YOUR GOAL
Starting at the top of the entries below, write out each line up to and including the one containing "With Markdown we". Leave the pictures out.
*** ENTRIES PROVIDED ***
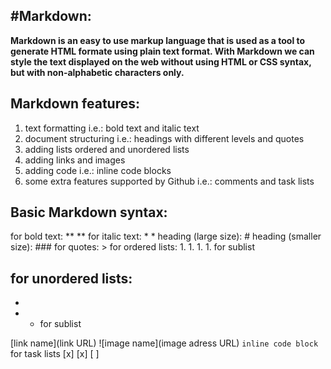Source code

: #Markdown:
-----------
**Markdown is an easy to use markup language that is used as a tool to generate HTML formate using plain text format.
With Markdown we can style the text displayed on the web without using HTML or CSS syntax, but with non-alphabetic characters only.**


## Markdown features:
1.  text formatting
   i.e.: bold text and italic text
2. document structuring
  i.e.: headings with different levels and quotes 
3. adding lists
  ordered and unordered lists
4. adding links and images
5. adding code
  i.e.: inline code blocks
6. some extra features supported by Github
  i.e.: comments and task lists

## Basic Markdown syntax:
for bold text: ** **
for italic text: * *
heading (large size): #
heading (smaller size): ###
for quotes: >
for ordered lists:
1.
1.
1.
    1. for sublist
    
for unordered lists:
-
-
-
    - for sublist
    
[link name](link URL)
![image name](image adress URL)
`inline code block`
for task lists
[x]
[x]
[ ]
*** End of ENTRIES PROVIDED ***
THE COMPLETED TASK
Source code

: #Markdown:
-----------
**Markdown is an easy to use markup language that is used as a tool to generate HTML formate using plain text format.
With Markdown we can style the text displayed on the web without using HTML or CSS syntax, but with non-alphabetic characters only.**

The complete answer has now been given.